◆ ABOUT THIS EXERCISE ◆
A word-for-word copy of all entries is required, without images.

[Start of section]

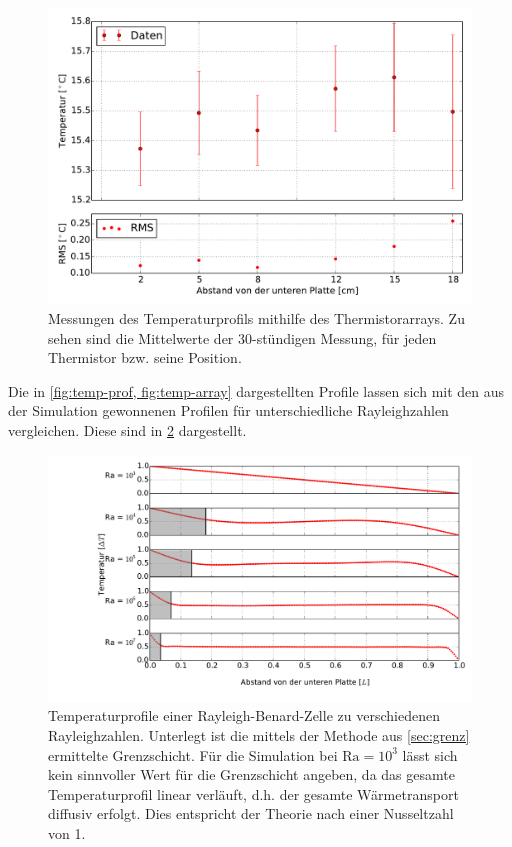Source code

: \begin{figure}
	\centering
	\includegraphics[width=\textwidth]{plots/T_korr_profile.pdf}
	\caption{Messungen des Temperaturprofils mithilfe des Thermistorarrays. Zu sehen sind die Mittelwerte der 30-stündigen Messung, für jeden Thermistor bzw. seine Position.}\label{fig:temp-array}
\end{figure}
Die in \cref{fig:temp-prof, fig:temp-array} dargestellten Profile lassen sich mit den aus der Simulation gewonnenen Profilen für unterschiedliche Rayleighzahlen vergleichen.
Diese sind in \cref{fig:sim-temp} dargestellt.
\\
\begin{figure}
	\centering
	\includegraphics[width=\textwidth]{plots/T_sim_Profile.pdf}
	\caption{Temperaturprofile einer Rayleigh-Benard-Zelle zu verschiedenen Rayleighzahlen. Unterlegt ist die mittels der Methode aus \cref{sec:grenz} ermittelte Grenzschicht. Für die Simulation bei $\text{Ra}=10^3$ lässt sich kein sinnvoller Wert für die Grenzschicht angeben, da das gesamte Temperaturprofil linear verläuft, d.h. der gesamte Wärmetransport diffusiv erfolgt. Dies entspricht der Theorie nach einer Nusseltzahl von 1.}\label{fig:sim-temp}
\end{figure}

[End of section]

◆ ANSWER TO THIS EXERCISE ◆
Source code

: \begin{figure}
	\centering
	\includegraphics[width=\textwidth]{plots/T_korr_profile.pdf}
	\caption{Messungen des Temperaturprofils mithilfe des Thermistorarrays. Zu sehen sind die Mittelwerte der 30-stündigen Messung, für jeden Thermistor bzw. seine Position.}\label{fig:temp-array}
\end{figure}
Die in \cref{fig:temp-prof, fig:temp-array} dargestellten Profile lassen sich mit den aus der Simulation gewonnenen Profilen für unterschiedliche Rayleighzahlen vergleichen.
Diese sind in \cref{fig:sim-temp} dargestellt.
\\
\begin{figure}
	\centering
	\includegraphics[width=\textwidth]{plots/T_sim_Profile.pdf}
	\caption{Temperaturprofile einer Rayleigh-Benard-Zelle zu verschiedenen Rayleighzahlen. Unterlegt ist die mittels der Methode aus \cref{sec:grenz} ermittelte Grenzschicht. Für die Simulation bei $\text{Ra}=10^3$ lässt sich kein sinnvoller Wert für die Grenzschicht angeben, da das gesamte Temperaturprofil linear verläuft, d.h. der gesamte Wärmetransport diffusiv erfolgt. Dies entspricht der Theorie nach einer Nusseltzahl von 1.}\label{fig:sim-temp}
\end{figure}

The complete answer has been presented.